Authorities turn attention to marine biodiversity of North West Shelf

Aug 01, 2000 02:00 AM

Efforts to protect the famous Barrier Reef have long been in force, but now authorities are turning more attention to the marine biodiversity of the North West Shelf - one of Australia's most important offshore oil and gas producing areas. In fact the North West Shelf Study is emerging as Australia's largest environmental management project - its quest, to provide sustainable opportunities based on a better understanding of the marine environment.
Federal Minister for Industry, Science and Resources Nick Minchin, and Western Australia's Minister for the Environment Cheryl Edwardes, have just announced an extra A$ 6 mm funding for the research study which began in 1997. Senator Minchin said the project was being 'boosted substantially' by some of the key oil and gas players on the Shelf - including Woodside and Apache, as well as the Australian Petroleum Production and Exploration Association and the Australian Geological Survey Organisation.
"The North West Shelf Study will deliver detailedknowledge of the marine ecosystem, its limitations and opportunities in a region that generates more than A$ 6 bn for the Australian economy," he said. "This research will help us avoid some of the costly mistakes resulting from development in other regions for which Australians are now paying dearly," he said.

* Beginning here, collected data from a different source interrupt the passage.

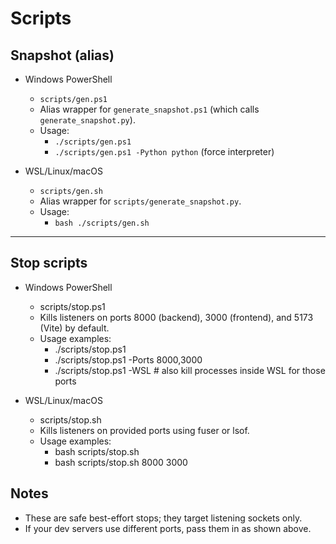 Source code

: # Scripts

## Snapshot (alias)

- Windows PowerShell

  - `scripts/gen.ps1`
  - Alias wrapper for `generate_snapshot.ps1` (which calls `generate_snapshot.py`).
  - Usage:
    - `./scripts/gen.ps1`
    - `./scripts/gen.ps1 -Python python` (force interpreter)

- WSL/Linux/macOS
  - `scripts/gen.sh`
  - Alias wrapper for `scripts/generate_snapshot.py`.
  - Usage:
    - `bash ./scripts/gen.sh`

---

## Stop scripts

- Windows PowerShell

  - scripts/stop.ps1
  - Kills listeners on ports 8000 (backend), 3000 (frontend), and 5173 (Vite) by default.
  - Usage examples:
    - ./scripts/stop.ps1
    - ./scripts/stop.ps1 -Ports 8000,3000
    - ./scripts/stop.ps1 -WSL # also kill processes inside WSL for those ports

- WSL/Linux/macOS
  - scripts/stop.sh
  - Kills listeners on provided ports using fuser or lsof.
  - Usage examples:
    - bash scripts/stop.sh
    - bash scripts/stop.sh 8000 3000

## Notes

- These are safe best-effort stops; they target listening sockets only.
- If your dev servers use different ports, pass them in as shown above.
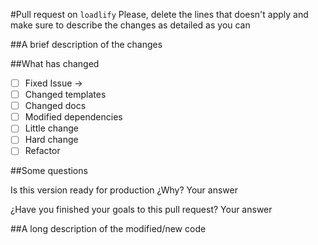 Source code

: #Pull request on `loadlify`
Please, delete the lines that doesn't apply and make sure to describe the changes as detailed as you can

##A brief description of the changes


##What has changed
- [ ] Fixed Issue -> 
- [ ] Changed templates
- [ ] Changed docs
- [ ] Modified dependencies
- [ ] Little change
- [ ] Hard change
- [ ] Refactor

##Some questions

Is this version ready for production ¿Why?
   Your answer

¿Have you finished your goals to this pull request?
   Your answer

##A long description of the modified/new code

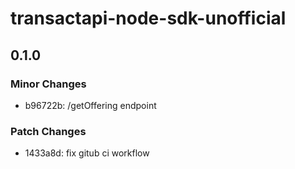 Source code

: # transactapi-node-sdk-unofficial

## 0.1.0

### Minor Changes

- b96722b: /getOffering endpoint

### Patch Changes

- 1433a8d: fix gitub ci workflow
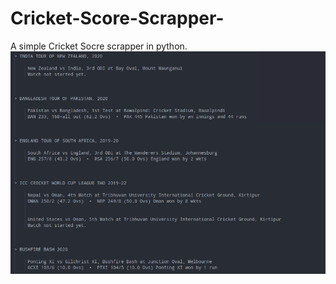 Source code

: # Cricket-Score-Scrapper-
A simple Cricket Socre scrapper in python.
![Screenshot](/screenshot.png?raw=true "Screenshot")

The study aims to eliminate problems which have resulted from a lack of understanding of the environmental impacts of specific developments and assessing developments in isolation. Management of the 110,000 sq km study area is currently covered by more than 200 separate Federal, State and Local Government laws. "We need to manage the known and as-yet-undiscovered wealth of the North West Shelf in a sustainable manner," Edwardes added.